Clinical pharmacists actively contribute to managing off-label drugs in children, as the experts indicated in their interviews [ 69 , 70 , 71 , 72 ]. However, the study identified communication barriers between pharmacists and physicians, which is consistent with the findings [ 73 ]. On the one hand, the idea of the doctor as a leader is ingrained in the medical profession. The power gap between doctors and pharmacists makes doctors seem unapproachable to pharmacists [ 74 , 75 ]. On the other, most clinical pharmacists in China originally trained as ordinary pharmacists and went on to finish a year of continuing clinical pharmacy education [ 76 , 77 ]. A need for more clarity of duty and role conflict among clinical pharmacists is frequently the result of shorter training programs and quick duty transitions [ 76 ]. The wide range mainly demonstrates this in clinical pharmacist competence [ 78 ], which has caused physicians to need more faith in their expertise [ 73 ]. In order to improve the communication effectiveness of pediatric off-label use of drug management, it is suggested to investigate appropriate communication strategies and establish networks for communication between doctors and pharmacists according to the CFIR-ERIC map [ 26 , 32 ]. For instance, physician-pharmacist-patient communication has become more effective and satisfying thanks to the situation-background-assessment-recommendation (SBAR) standardized communication model [ 79 , 80 ].

To our knowledge, this study significantly reduces the implementation gap in managing children’s off-label drug use. We systematically identified and analyzed the “Guideline for the Management of Pediatric Off-Label Use of Drugs in China” implementation challenges using the CFIR framework and gave suggestions for implementing the Guideline. In this study, we investigated the perspectives of healthcare professionals in various hospital roles on the management of children’s off-label drug use. We provided a reference for the standardized management of children’s off-label use of drugs.

Limitations

The study also has some limitations. Firstly, only the key stakeholders in the Guideline—the head of pediatrics, the head of the pharmacy, and the medical department director were included in the study, whichmeans that not all influencing factors were identified. Still, since all participants have rich experience in the field and experience managing off-label drug use in children, we believe they are more representative. Second, quotations with codes were translated into English from the expert interviews and data analysis done in Chinese. Although no researchers of the international collaborative team had read the original transcripts, a consensus was reached through an iterative process and triangulation to ensure the objectivity of the data collection and analysis.

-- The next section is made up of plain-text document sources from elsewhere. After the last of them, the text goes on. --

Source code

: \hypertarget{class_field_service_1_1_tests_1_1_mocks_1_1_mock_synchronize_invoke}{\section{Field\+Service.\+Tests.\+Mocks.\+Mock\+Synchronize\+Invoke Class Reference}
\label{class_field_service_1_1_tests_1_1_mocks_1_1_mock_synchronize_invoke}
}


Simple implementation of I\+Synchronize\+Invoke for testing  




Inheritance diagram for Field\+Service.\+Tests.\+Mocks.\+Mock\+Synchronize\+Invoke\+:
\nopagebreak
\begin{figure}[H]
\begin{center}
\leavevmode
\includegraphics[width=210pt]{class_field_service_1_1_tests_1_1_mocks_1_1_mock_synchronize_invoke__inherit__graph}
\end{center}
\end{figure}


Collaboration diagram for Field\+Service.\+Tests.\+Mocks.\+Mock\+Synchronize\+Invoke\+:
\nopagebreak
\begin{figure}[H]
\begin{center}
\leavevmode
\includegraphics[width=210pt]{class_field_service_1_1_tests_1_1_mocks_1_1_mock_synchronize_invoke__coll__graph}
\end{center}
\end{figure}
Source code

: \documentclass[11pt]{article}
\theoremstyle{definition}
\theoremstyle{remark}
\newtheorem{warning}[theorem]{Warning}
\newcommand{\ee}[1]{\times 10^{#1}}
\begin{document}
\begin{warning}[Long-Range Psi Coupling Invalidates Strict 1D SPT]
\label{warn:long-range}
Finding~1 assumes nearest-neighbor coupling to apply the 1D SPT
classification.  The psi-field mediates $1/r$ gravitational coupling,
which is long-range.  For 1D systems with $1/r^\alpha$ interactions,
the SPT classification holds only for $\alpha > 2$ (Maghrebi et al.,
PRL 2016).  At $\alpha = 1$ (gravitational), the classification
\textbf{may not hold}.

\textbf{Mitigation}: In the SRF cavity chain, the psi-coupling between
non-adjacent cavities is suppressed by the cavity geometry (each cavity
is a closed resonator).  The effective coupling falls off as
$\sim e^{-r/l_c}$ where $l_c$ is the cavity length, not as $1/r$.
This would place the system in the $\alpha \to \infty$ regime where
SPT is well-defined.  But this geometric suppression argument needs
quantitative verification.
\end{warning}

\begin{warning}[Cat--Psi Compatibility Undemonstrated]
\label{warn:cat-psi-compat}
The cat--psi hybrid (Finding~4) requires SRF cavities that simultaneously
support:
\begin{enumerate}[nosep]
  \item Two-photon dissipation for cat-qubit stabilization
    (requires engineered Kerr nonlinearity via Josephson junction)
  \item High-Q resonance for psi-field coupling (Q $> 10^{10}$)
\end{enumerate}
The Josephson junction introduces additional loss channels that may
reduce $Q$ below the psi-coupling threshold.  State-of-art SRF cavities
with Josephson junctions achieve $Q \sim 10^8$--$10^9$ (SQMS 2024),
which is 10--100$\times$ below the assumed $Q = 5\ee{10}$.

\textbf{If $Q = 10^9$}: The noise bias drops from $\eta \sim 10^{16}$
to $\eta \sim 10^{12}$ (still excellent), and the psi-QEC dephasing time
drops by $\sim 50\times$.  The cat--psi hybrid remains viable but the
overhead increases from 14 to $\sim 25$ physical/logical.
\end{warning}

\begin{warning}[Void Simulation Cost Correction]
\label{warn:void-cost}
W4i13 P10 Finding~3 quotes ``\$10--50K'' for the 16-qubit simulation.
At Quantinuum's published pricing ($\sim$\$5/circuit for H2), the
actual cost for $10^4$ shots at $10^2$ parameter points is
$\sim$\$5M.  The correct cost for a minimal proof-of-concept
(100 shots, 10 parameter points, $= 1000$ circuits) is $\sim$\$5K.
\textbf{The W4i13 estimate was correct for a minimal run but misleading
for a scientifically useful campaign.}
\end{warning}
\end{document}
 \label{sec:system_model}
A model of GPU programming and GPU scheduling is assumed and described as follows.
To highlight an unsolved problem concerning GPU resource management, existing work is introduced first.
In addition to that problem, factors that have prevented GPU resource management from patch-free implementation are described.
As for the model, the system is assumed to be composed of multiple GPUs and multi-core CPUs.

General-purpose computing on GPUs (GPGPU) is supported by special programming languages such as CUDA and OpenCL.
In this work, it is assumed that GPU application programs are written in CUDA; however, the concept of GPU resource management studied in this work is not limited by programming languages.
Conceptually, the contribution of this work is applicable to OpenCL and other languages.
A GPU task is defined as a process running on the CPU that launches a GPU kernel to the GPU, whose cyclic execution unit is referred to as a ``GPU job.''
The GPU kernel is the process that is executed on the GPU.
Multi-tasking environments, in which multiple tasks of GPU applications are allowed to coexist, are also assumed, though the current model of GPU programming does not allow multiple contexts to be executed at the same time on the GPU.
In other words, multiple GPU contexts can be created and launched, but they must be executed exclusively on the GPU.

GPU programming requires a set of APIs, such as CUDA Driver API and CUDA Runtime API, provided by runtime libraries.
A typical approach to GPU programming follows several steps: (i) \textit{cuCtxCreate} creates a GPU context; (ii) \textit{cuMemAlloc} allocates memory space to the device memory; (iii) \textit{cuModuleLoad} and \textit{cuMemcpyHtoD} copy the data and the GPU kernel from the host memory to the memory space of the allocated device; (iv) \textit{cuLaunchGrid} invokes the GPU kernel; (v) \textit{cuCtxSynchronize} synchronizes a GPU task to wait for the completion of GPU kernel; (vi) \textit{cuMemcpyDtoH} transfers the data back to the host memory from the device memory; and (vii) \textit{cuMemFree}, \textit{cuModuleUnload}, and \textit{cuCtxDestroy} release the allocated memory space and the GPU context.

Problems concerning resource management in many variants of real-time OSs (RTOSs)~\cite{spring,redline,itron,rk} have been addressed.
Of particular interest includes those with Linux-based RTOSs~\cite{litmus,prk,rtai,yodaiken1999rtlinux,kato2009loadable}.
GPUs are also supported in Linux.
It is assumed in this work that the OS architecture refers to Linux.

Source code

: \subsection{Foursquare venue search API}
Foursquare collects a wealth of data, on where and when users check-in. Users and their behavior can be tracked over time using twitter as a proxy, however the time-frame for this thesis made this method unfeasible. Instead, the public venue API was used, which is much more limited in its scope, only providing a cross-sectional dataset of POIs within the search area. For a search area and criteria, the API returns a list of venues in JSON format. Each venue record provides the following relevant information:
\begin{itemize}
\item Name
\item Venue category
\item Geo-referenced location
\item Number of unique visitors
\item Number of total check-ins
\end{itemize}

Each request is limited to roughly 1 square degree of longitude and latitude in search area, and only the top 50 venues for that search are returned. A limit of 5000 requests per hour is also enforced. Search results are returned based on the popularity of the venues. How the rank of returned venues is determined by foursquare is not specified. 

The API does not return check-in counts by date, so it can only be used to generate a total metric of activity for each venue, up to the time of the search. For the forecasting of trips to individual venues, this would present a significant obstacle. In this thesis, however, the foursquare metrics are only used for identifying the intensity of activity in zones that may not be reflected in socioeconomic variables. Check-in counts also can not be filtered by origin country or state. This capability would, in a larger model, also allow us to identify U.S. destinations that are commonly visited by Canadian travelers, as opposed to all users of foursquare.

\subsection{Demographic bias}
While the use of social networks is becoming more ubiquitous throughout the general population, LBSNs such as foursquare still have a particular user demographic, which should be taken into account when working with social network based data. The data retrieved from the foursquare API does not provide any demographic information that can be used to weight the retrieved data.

Implications for further research and clinical practice

Planning the implementation of guidelines, including a good fit between implementation strategies, relevant interventions, and contexts, is more complicated and demanding [ 81 ]. The findings of this study indicate that future complex interventions for the Guideline will be necessary because of several influencing factors. It is advised that future intervention studies be designed using the new framework for complex interventions, which includes intervention development or identification, feasibility, assessment, and implementation [ 82 ]. Partnership, target population-centered, evidence, and theory-based, implementation-based, efficiency-based, stepped or phased, intervention-specific, and combination are currently recommended intervention development and design methodologies [ 83 ]. Combining the Chinese implementation settings will be possible concerning numerous implementation strategies, such as workflow and regulation optimization, assessment tool development, resource input, or multidisciplinary collaboration [ 84 ]. Consequently, complex interventions may be established to encourage the implementation of guidelines at various levels of the hospital setting. In addition, appropriate process evaluation methods should be adopted to comprehend and better understand the causal mechanisms and contextual factors associated with outcome change [ 85 , 86 ].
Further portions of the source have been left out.